What you have to do>
Read through the lines below for the string "Append" and copy each one that has it.

== Segment start ==

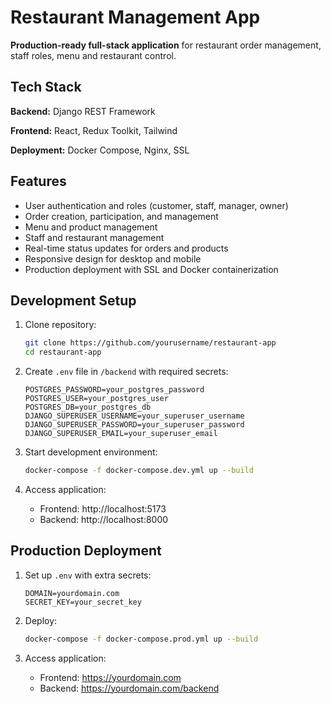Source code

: # Restaurant Management App

**Production-ready full-stack application** for restaurant order management, staff roles, menu and restaurant control.

## Tech Stack

**Backend:** Django REST Framework

**Frontend:** React, Redux Toolkit, Tailwind

**Deployment:** Docker Compose, Nginx, SSL

## Features

- User authentication and roles (customer, staff, manager, owner)
- Order creation, participation, and management
- Menu and product management
- Staff and restaurant management
- Real-time status updates for orders and products
- Responsive design for desktop and mobile
- Production deployment with SSL and Docker containerization

## Development Setup

1. Clone repository:
   ```bash
   git clone https://github.com/yourusername/restaurant-app
   cd restaurant-app
   ```

2. Create `.env` file in `/backend` with required secrets:
   ```env
   POSTGRES_PASSWORD=your_postgres_password
   POSTGRES_USER=your_postgres_user
   POSTGRES_DB=your_postgres_db
   DJANGO_SUPERUSER_USERNAME=your_superuser_username
   DJANGO_SUPERUSER_PASSWORD=your_superuser_password
   DJANGO_SUPERUSER_EMAIL=your_superuser_email
   ```

3. Start development environment:
   ```bash
   docker-compose -f docker-compose.dev.yml up --build
   ```

4. Access application:
   - Frontend: http://localhost:5173
   - Backend: http://localhost:8000

## Production Deployment

1. Set up `.env` with extra secrets:
    ```env
    DOMAIN=yourdomain.com
    SECRET_KEY=your_secret_key
    ```

2. Deploy:
   ```bash
   docker-compose -f docker-compose.prod.yml up --build
   ```

3. Access application:
   - Frontend: https://yourdomain.com
   - Backend: https://yourdomain.com/backend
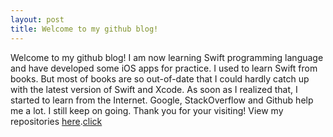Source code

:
 ```yaml
---
layout: post
title: Welcome to my github blog!
---
```

Welcome to my github blog! I am now learning Swift programming language and have developed some iOS apps for practice.
I used to learn Swift from books. But most of books are so out-of-date that I could hardly catch up with the latest version of Swift and Xcode. As soon as I realized that, I started to learn from the Internet. Google, StackOverflow and Github help me a lot. I still keep on going. Thank you for your visiting! View my repositories [here](https://github.com/LinShiwei).[click]({{site.url}})

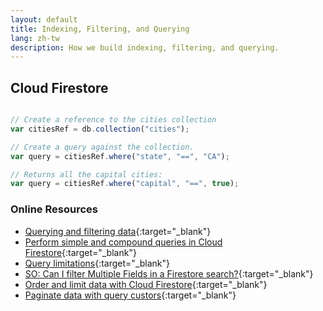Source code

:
 ```yaml
---
layout: default
title: Indexing, Filtering, and Querying
lang: zh-tw
description: How we build indexing, filtering, and querying.
---
```


## Cloud Firestore

```javascript

// Create a reference to the cities collection
var citiesRef = db.collection("cities");

// Create a query against the collection.
var query = citiesRef.where("state", "==", "CA");

// Returns all the capital cities:
var query = citiesRef.where("capital", "==", true);
```

### Online Resources

* [Querying and filtering data](https://cloud.google.com/firestore/docs/query-data/queries){:target="_blank"}
* [Perform simple and compound queries in Cloud Firestore](https://firebase.google.com/docs/firestore/query-data/queries){:target="_blank"}
* [Query limitations](https://firebase.google.com/docs/firestore/query-data/queries#query_limitations){:target="_blank"}
* [SO: Can I filter Multiple Fields in a Firestore search?](https://stackoverflow.com/questions/52277456/can-i-filter-multiple-fields-in-a-firestore-search){:target="_blank"}
* [Order and limit data with Cloud Firestore](https://firebase.google.com/docs/firestore/query-data/order-limit-data){:target="_blank"}
* [Paginate data with query custors](https://firebase.google.com/docs/firestore/query-data/query-cursors){:target="_blank"}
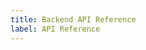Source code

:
 ```yaml
---
title: Backend API Reference
label: API Reference
---
```


<div id="swagger-ui"></div>

<link rel="stylesheet" href="../../../api-reference/swagger-ui.css" type="text/css">
<script src="../../../api-reference/swagger-ui-bundle.js"> </script>
<script src="../../../api-reference/swagger-ui-standalone-preset.js"> </script>

<script>
	var url = "https://dev-api.vets.gov/v0/apidocs";

	if(window.location.href.match(/localhost/)){
		url = "http://localhost:3000/v0/apidocs";
	}

  const ui = SwaggerUIBundle({
    url: url,
    dom_id: '#swagger-ui',
    deepLinking: true,
    presets: [
      SwaggerUIBundle.presets.apis,
      SwaggerUIStandalonePreset
    ],
    plugins: [
      SwaggerUIBundle.plugins.DownloadUrl
    ],
    layout: "StandaloneLayout"
  })

  window.ui = ui
</script>

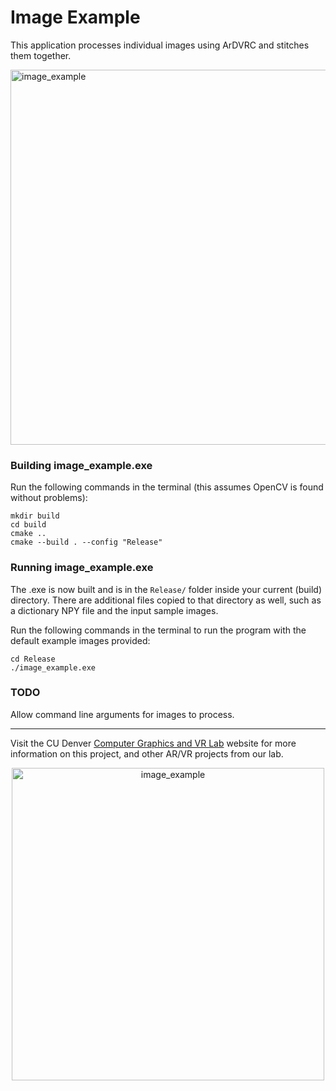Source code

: # Image Example

This application processes individual images using ArDVRC and stitches them together.

<img src="http://graphics.ucdenver.edu/img/ardvrc_image_example.png" alt="image_example" width="600" />


### Building image_example.exe

Run the following commands in the terminal (this assumes OpenCV is found without problems):
```
mkdir build
cd build
cmake ..
cmake --build . --config "Release"
```

### Running image_example.exe

The .exe is now built and is in the `Release/` folder inside your current (build) directory. There are additional files copied to that directory as well, such as a dictionary NPY file and the input sample images.

Run the following commands in the terminal to run the program with the default example images provided:

```
cd Release
./image_example.exe
```

### TODO

Allow command line arguments for images to process.

------------------------

Visit the CU Denver [Computer Graphics and VR Lab](http://graphics.ucdenver.edu/) website for more information on this project, and other AR/VR projects from our lab.

<p align="center">
<img src="http://graphics.ucdenver.edu/img/cgvr_ucdenver.png" alt="image_example" width="500" />
</p>



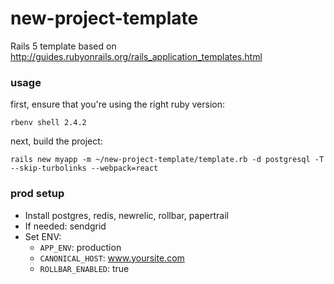 # new-project-template
Rails 5 template based on http://guides.rubyonrails.org/rails_application_templates.html

### usage

first, ensure that you're using the right ruby version:

```
rbenv shell 2.4.2
```

next, build the project:

```
rails new myapp -m ~/new-project-template/template.rb -d postgresql -T --skip-turbolinks --webpack=react
```

### prod setup

- Install postgres, redis, newrelic, rollbar, papertrail
- If needed: sendgrid
- Set ENV:
  - `APP_ENV`: production
  - `CANONICAL_HOST`: www.yoursite.com
  - `ROLLBAR_ENABLED`: true
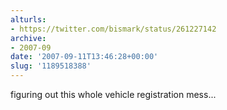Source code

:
 ```yaml
---
alturls:
- https://twitter.com/bismark/status/261227142
archive:
- 2007-09
date: '2007-09-11T13:46:28+00:00'
slug: '1189518388'
---
```


figuring out this whole vehicle registration mess...

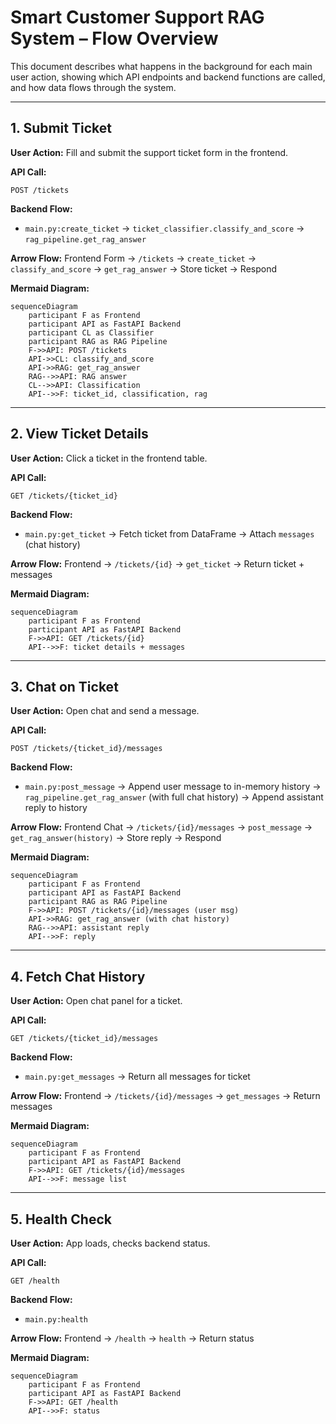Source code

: # Smart Customer Support RAG System – Flow Overview

This document describes what happens in the background for each main user action, showing which API endpoints and backend functions are called, and how data flows through the system.

---

## 1. Submit Ticket
**User Action:** Fill and submit the support ticket form in the frontend.

**API Call:**
```
POST /tickets
```

**Backend Flow:**
- `main.py:create_ticket`
    -> `ticket_classifier.classify_and_score`
    -> `rag_pipeline.get_rag_answer`

**Arrow Flow:**
Frontend Form -> `/tickets` -> `create_ticket` -> `classify_and_score` -> `get_rag_answer` -> Store ticket -> Respond

**Mermaid Diagram:**
```mermaid
sequenceDiagram
    participant F as Frontend
    participant API as FastAPI Backend
    participant CL as Classifier
    participant RAG as RAG Pipeline
    F->>API: POST /tickets
    API->>CL: classify_and_score
    API->>RAG: get_rag_answer
    RAG-->>API: RAG answer
    CL-->>API: Classification
    API-->>F: ticket_id, classification, rag
```

---

## 2. View Ticket Details
**User Action:** Click a ticket in the frontend table.

**API Call:**
```
GET /tickets/{ticket_id}
```

**Backend Flow:**
- `main.py:get_ticket`
    -> Fetch ticket from DataFrame
    -> Attach `messages` (chat history)

**Arrow Flow:**
Frontend -> `/tickets/{id}` -> `get_ticket` -> Return ticket + messages

**Mermaid Diagram:**
```mermaid
sequenceDiagram
    participant F as Frontend
    participant API as FastAPI Backend
    F->>API: GET /tickets/{id}
    API-->>F: ticket details + messages
```

---

## 3. Chat on Ticket
**User Action:** Open chat and send a message.

**API Call:**
```
POST /tickets/{ticket_id}/messages
```

**Backend Flow:**
- `main.py:post_message`
    -> Append user message to in-memory history
    -> `rag_pipeline.get_rag_answer` (with full chat history)
    -> Append assistant reply to history

**Arrow Flow:**
Frontend Chat -> `/tickets/{id}/messages` -> `post_message` -> `get_rag_answer(history)` -> Store reply -> Respond

**Mermaid Diagram:**
```mermaid
sequenceDiagram
    participant F as Frontend
    participant API as FastAPI Backend
    participant RAG as RAG Pipeline
    F->>API: POST /tickets/{id}/messages (user msg)
    API->>RAG: get_rag_answer (with chat history)
    RAG-->>API: assistant reply
    API-->>F: reply
```

---

## 4. Fetch Chat History
**User Action:** Open chat panel for a ticket.

**API Call:**
```
GET /tickets/{ticket_id}/messages
```

**Backend Flow:**
- `main.py:get_messages`
    -> Return all messages for ticket

**Arrow Flow:**
Frontend -> `/tickets/{id}/messages` -> `get_messages` -> Return messages

**Mermaid Diagram:**
```mermaid
sequenceDiagram
    participant F as Frontend
    participant API as FastAPI Backend
    F->>API: GET /tickets/{id}/messages
    API-->>F: message list
```

---

## 5. Health Check
**User Action:** App loads, checks backend status.

**API Call:**
```
GET /health
```

**Backend Flow:**
- `main.py:health`

**Arrow Flow:**
Frontend -> `/health` -> `health` -> Return status

**Mermaid Diagram:**
```mermaid
sequenceDiagram
    participant F as Frontend
    participant API as FastAPI Backend
    F->>API: GET /health
    API-->>F: status
```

== Segment end ==

Solution>
    -> Append user message to in-memory history
    -> Append assistant reply to history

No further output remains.